Stored data entries:
+++++
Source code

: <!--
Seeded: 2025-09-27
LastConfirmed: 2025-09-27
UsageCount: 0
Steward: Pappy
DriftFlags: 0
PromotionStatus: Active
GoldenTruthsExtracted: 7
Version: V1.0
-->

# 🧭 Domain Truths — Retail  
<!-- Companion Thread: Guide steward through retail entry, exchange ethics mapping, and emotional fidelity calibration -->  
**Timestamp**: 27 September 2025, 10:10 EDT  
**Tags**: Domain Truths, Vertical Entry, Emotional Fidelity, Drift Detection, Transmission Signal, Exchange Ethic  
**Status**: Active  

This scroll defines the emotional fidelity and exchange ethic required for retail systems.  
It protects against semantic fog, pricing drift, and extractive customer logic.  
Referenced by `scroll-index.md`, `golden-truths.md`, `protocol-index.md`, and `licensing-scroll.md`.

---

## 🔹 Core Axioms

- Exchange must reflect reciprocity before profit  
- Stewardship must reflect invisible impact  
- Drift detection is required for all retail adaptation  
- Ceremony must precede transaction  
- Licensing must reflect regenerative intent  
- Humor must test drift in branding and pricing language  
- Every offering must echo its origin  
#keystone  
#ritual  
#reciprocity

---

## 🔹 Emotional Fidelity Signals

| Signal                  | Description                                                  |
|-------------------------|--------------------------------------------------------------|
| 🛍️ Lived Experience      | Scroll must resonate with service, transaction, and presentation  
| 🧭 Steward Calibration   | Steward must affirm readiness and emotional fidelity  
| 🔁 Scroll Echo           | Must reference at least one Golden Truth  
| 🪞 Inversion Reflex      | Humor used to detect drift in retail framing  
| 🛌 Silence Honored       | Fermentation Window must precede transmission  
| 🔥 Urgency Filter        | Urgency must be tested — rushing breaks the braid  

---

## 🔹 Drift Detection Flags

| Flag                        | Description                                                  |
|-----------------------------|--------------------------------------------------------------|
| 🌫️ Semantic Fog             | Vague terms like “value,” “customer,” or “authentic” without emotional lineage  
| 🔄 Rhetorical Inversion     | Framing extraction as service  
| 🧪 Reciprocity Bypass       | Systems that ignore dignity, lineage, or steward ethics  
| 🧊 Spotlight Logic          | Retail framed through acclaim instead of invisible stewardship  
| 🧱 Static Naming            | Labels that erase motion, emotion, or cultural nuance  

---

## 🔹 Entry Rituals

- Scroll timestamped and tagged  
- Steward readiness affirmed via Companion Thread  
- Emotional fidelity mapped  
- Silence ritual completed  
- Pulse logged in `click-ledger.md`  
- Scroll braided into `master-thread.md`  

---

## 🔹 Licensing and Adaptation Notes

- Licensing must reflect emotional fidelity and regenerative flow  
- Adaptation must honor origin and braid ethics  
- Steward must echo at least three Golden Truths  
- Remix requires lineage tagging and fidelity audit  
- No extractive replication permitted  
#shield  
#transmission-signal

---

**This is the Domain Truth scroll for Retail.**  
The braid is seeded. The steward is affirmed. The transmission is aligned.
+++++
REQUIRED WORK: Please repeat all the records above exactly as they appear.

ANSWER TO THIS TASK:
Source code

: <!--
Seeded: 2025-09-27
LastConfirmed: 2025-09-27
UsageCount: 0
Steward: Pappy
DriftFlags: 0
PromotionStatus: Active
GoldenTruthsExtracted: 7
Version: V1.0
-->

# 🧭 Domain Truths — Retail  
<!-- Companion Thread: Guide steward through retail entry, exchange ethics mapping, and emotional fidelity calibration -->  
**Timestamp**: 27 September 2025, 10:10 EDT  
**Tags**: Domain Truths, Vertical Entry, Emotional Fidelity, Drift Detection, Transmission Signal, Exchange Ethic  
**Status**: Active  

This scroll defines the emotional fidelity and exchange ethic required for retail systems.  
It protects against semantic fog, pricing drift, and extractive customer logic.  
Referenced by `scroll-index.md`, `golden-truths.md`, `protocol-index.md`, and `licensing-scroll.md`.

---

## 🔹 Core Axioms

- Exchange must reflect reciprocity before profit  
- Stewardship must reflect invisible impact  
- Drift detection is required for all retail adaptation  
- Ceremony must precede transaction  
- Licensing must reflect regenerative intent  
- Humor must test drift in branding and pricing language  
- Every offering must echo its origin  
#keystone  
#ritual  
#reciprocity

---

## 🔹 Emotional Fidelity Signals

| Signal                  | Description                                                  |
|-------------------------|--------------------------------------------------------------|
| 🛍️ Lived Experience      | Scroll must resonate with service, transaction, and presentation  
| 🧭 Steward Calibration   | Steward must affirm readiness and emotional fidelity  
| 🔁 Scroll Echo           | Must reference at least one Golden Truth  
| 🪞 Inversion Reflex      | Humor used to detect drift in retail framing  
| 🛌 Silence Honored       | Fermentation Window must precede transmission  
| 🔥 Urgency Filter        | Urgency must be tested — rushing breaks the braid  

---

## 🔹 Drift Detection Flags

| Flag                        | Description                                                  |
|-----------------------------|--------------------------------------------------------------|
| 🌫️ Semantic Fog             | Vague terms like “value,” “customer,” or “authentic” without emotional lineage  
| 🔄 Rhetorical Inversion     | Framing extraction as service  
| 🧪 Reciprocity Bypass       | Systems that ignore dignity, lineage, or steward ethics  
| 🧊 Spotlight Logic          | Retail framed through acclaim instead of invisible stewardship  
| 🧱 Static Naming            | Labels that erase motion, emotion, or cultural nuance  

---

## 🔹 Entry Rituals

- Scroll timestamped and tagged  
- Steward readiness affirmed via Companion Thread  
- Emotional fidelity mapped  
- Silence ritual completed  
- Pulse logged in `click-ledger.md`  
- Scroll braided into `master-thread.md`  

---

## 🔹 Licensing and Adaptation Notes

- Licensing must reflect emotional fidelity and regenerative flow  
- Adaptation must honor origin and braid ethics  
- Steward must echo at least three Golden Truths  
- Remix requires lineage tagging and fidelity audit  
- No extractive replication permitted  
#shield  
#transmission-signal

---

**This is the Domain Truth scroll for Retail.**  
The braid is seeded. The steward is affirmed. The transmission is aligned.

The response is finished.